This decision sent shock waves through the insurance industry and the insurance regulatory communities for at least four reasons. First, various practices previously deemed immune from the federal antitrust laws were overnight subject to such laws. Regardless of the merits of ultimately applying antitrust laws to insurance, there was little doubt that the immediate application of such laws would have caused chaos and impeded the ability of the industry, especially property and casualty insurers, to provide personal and commercial coverage to the public. (For example, collecting cooperative data, making rates, and drafting policy forms, even though done under regulatory scrutiny, were perceived likely to be illegal.)

Second, the decision raised grave concern about the continued viability of state insurance regulation since its application could very well have been deemed to be a burden on interstate commerce and therefore invalid under the Supremacy Clause of the United States Constitution. This would have obviated the regulatory safeguards, and because no regulation had developed at the federal level at this time, a regulatory vacuum would have emerged.

Third, numerous federal statutes in an infinite number of areas had been enacted without thought as to their applicability to insurance. This raised the specter of duplicating and/or conflicting state and federal law as well as the applicability of legislation that had not been considered for and was inappropriate to insurance.

Fourth, the decision cast doubt on the validity of state laws taxing the insurance business. If the laws were invalid, the states would have been deprived of a significant source of revenue.

In response Congress enacted the McCarran-Ferguson Act (hereafter referred to as the McCarran Act) in 1945, through which it opted to preserve the state regulatory system and invited the states to preempt the federal antitrust laws by regulating the business of insurance. The act retained the role as federal overseer for Congress. Since 1945, insurance regulation has evolved within this framework.

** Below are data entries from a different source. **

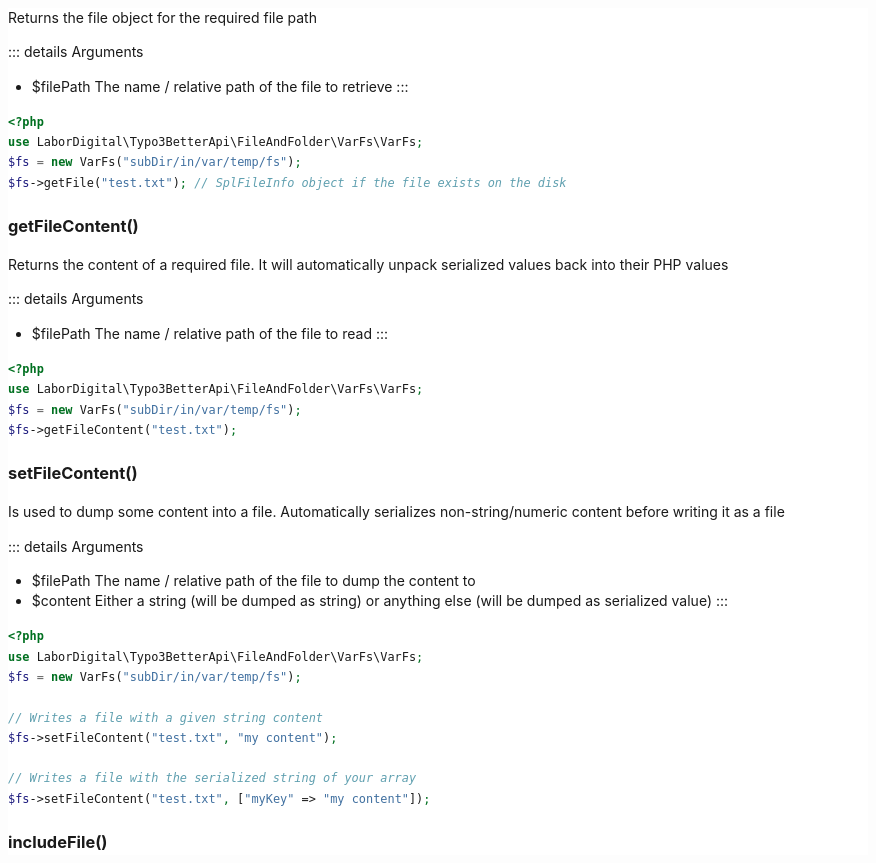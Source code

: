 Returns the file object for the required file path

::: details Arguments

- $filePath The name / relative path of the file to retrieve
  :::

```php
<?php
use LaborDigital\Typo3BetterApi\FileAndFolder\VarFs\VarFs;
$fs = new VarFs("subDir/in/var/temp/fs");
$fs->getFile("test.txt"); // SplFileInfo object if the file exists on the disk
```

### getFileContent()

Returns the content of a required file. It will automatically unpack serialized values back into their PHP values

::: details Arguments

- $filePath The name / relative path of the file to read
  :::

```php
<?php
use LaborDigital\Typo3BetterApi\FileAndFolder\VarFs\VarFs;
$fs = new VarFs("subDir/in/var/temp/fs");
$fs->getFileContent("test.txt");
```

### setFileContent()

Is used to dump some content into a file. Automatically serializes non-string/numeric content before writing it as a file

::: details Arguments

- $filePath The name / relative path of the file to dump the content to
- $content Either a string (will be dumped as string) or anything else (will be dumped as serialized value)
  :::

```php
<?php
use LaborDigital\Typo3BetterApi\FileAndFolder\VarFs\VarFs;
$fs = new VarFs("subDir/in/var/temp/fs");

// Writes a file with a given string content
$fs->setFileContent("test.txt", "my content");

// Writes a file with the serialized string of your array
$fs->setFileContent("test.txt", ["myKey" => "my content"]);
```

### includeFile()
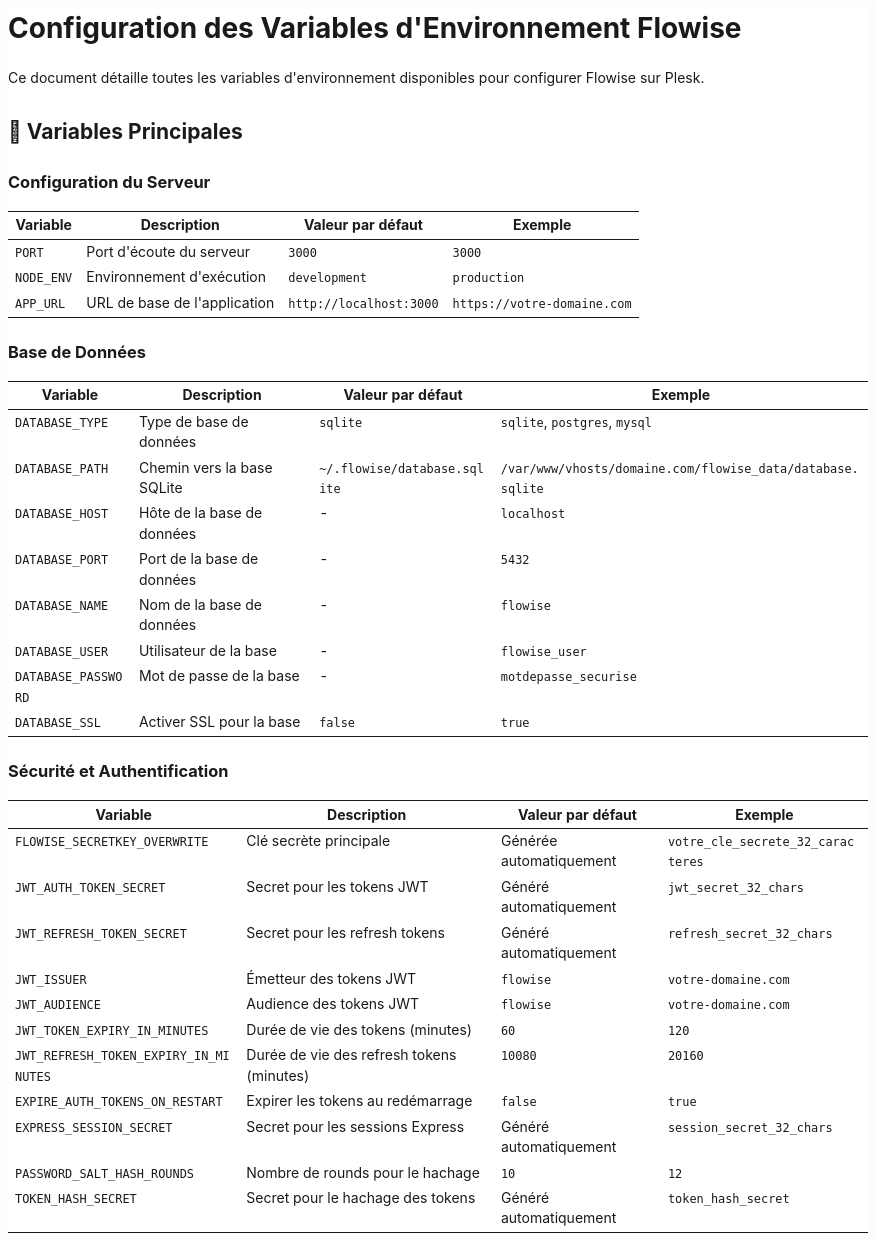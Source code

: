 # Configuration des Variables d'Environnement Flowise

Ce document détaille toutes les variables d'environnement disponibles pour configurer Flowise sur Plesk.

## 🔧 Variables Principales

### Configuration du Serveur

| Variable | Description | Valeur par défaut | Exemple |
|----------|-------------|-------------------|---------|
| `PORT` | Port d'écoute du serveur | `3000` | `3000` |
| `NODE_ENV` | Environnement d'exécution | `development` | `production` |
| `APP_URL` | URL de base de l'application | `http://localhost:3000` | `https://votre-domaine.com` |

### Base de Données

| Variable | Description | Valeur par défaut | Exemple |
|----------|-------------|-------------------|---------|
| `DATABASE_TYPE` | Type de base de données | `sqlite` | `sqlite`, `postgres`, `mysql` |
| `DATABASE_PATH` | Chemin vers la base SQLite | `~/.flowise/database.sqlite` | `/var/www/vhosts/domaine.com/flowise_data/database.sqlite` |
| `DATABASE_HOST` | Hôte de la base de données | - | `localhost` |
| `DATABASE_PORT` | Port de la base de données | - | `5432` |
| `DATABASE_NAME` | Nom de la base de données | - | `flowise` |
| `DATABASE_USER` | Utilisateur de la base | - | `flowise_user` |
| `DATABASE_PASSWORD` | Mot de passe de la base | - | `motdepasse_securise` |
| `DATABASE_SSL` | Activer SSL pour la base | `false` | `true` |

### Sécurité et Authentification

| Variable | Description | Valeur par défaut | Exemple |
|----------|-------------|-------------------|---------|
| `FLOWISE_SECRETKEY_OVERWRITE` | Clé secrète principale | Générée automatiquement | `votre_cle_secrete_32_caracteres` |
| `JWT_AUTH_TOKEN_SECRET` | Secret pour les tokens JWT | Généré automatiquement | `jwt_secret_32_chars` |
| `JWT_REFRESH_TOKEN_SECRET` | Secret pour les refresh tokens | Généré automatiquement | `refresh_secret_32_chars` |
| `JWT_ISSUER` | Émetteur des tokens JWT | `flowise` | `votre-domaine.com` |
| `JWT_AUDIENCE` | Audience des tokens JWT | `flowise` | `votre-domaine.com` |
| `JWT_TOKEN_EXPIRY_IN_MINUTES` | Durée de vie des tokens (minutes) | `60` | `120` |
| `JWT_REFRESH_TOKEN_EXPIRY_IN_MINUTES` | Durée de vie des refresh tokens (minutes) | `10080` | `20160` |
| `EXPIRE_AUTH_TOKENS_ON_RESTART` | Expirer les tokens au redémarrage | `false` | `true` |
| `EXPRESS_SESSION_SECRET` | Secret pour les sessions Express | Généré automatiquement | `session_secret_32_chars` |
| `PASSWORD_SALT_HASH_ROUNDS` | Nombre de rounds pour le hachage | `10` | `12` |
| `TOKEN_HASH_SECRET` | Secret pour le hachage des tokens | Généré automatiquement | `token_hash_secret` |
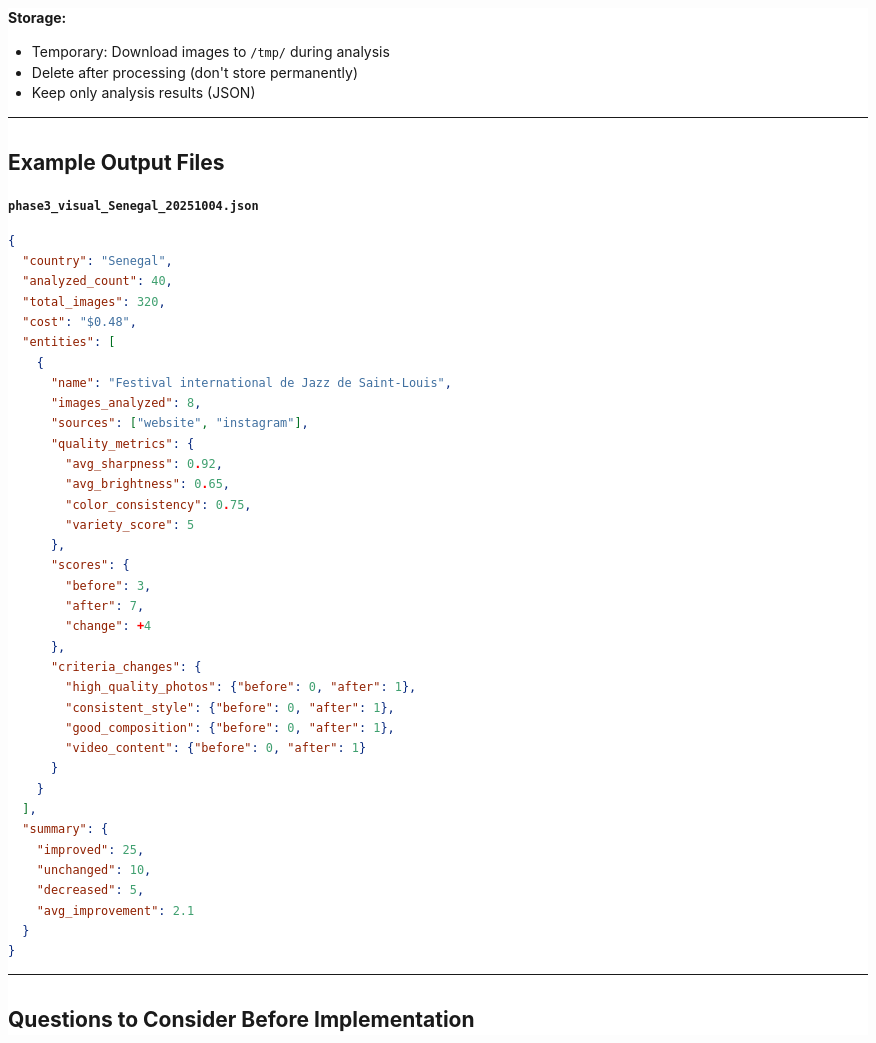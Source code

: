**Storage:**
- Temporary: Download images to `/tmp/` during analysis
- Delete after processing (don't store permanently)
- Keep only analysis results (JSON)

---

## Example Output Files

**`phase3_visual_Senegal_20251004.json`**
```json
{
  "country": "Senegal",
  "analyzed_count": 40,
  "total_images": 320,
  "cost": "$0.48",
  "entities": [
    {
      "name": "Festival international de Jazz de Saint-Louis",
      "images_analyzed": 8,
      "sources": ["website", "instagram"],
      "quality_metrics": {
        "avg_sharpness": 0.92,
        "avg_brightness": 0.65,
        "color_consistency": 0.75,
        "variety_score": 5
      },
      "scores": {
        "before": 3,
        "after": 7,
        "change": +4
      },
      "criteria_changes": {
        "high_quality_photos": {"before": 0, "after": 1},
        "consistent_style": {"before": 0, "after": 1},
        "good_composition": {"before": 0, "after": 1},
        "video_content": {"before": 0, "after": 1}
      }
    }
  ],
  "summary": {
    "improved": 25,
    "unchanged": 10,
    "decreased": 5,
    "avg_improvement": 2.1
  }
}
```

---

## Questions to Consider Before Implementation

State Insurance Regulation Agencies

State regulation of insurance involves these four agencies:

 

Legislature

Within the constraints imposed by the federal and state constitutions and the congressional permissive authority as set forth in the McCarran Act, the state legislatures have the ultimate power to enact and amend insurance law. Legislation establishes the broad legal framework governing the way the insurance system functions. General standards apply to the insurance mechanism and to the administrative agency responsible for the day-to-day regulation of insurance. The legislature also commonly issues detailed mandates or requirements in particular areas of concern.

Regulator

Since effecting legislative standards, prescriptions, and restraints needs more than legislative proclamation and sporadic judicial enforcement, state legislatures have created insurance departments that have broad administrative, quasi-legislative, and quasi-judicial powers over the insurance business. Typically, an insurance department is headed by a commissioner, superintendent, or director (hereafter the common term commissioner will be used). A few states vest ultimate responsibility in a commission or board, which selects an individual commissioner to carry out policy. Nearly one-fourth of the states elect the commissioner; in the remaining states commissioners are appointed, usually by the governor. In some states the insurance department is combined with another department (such as the department of banking or securities), and in some states the insurance commissioner has other duties (such as state auditor, comptroller, or securities commissioner).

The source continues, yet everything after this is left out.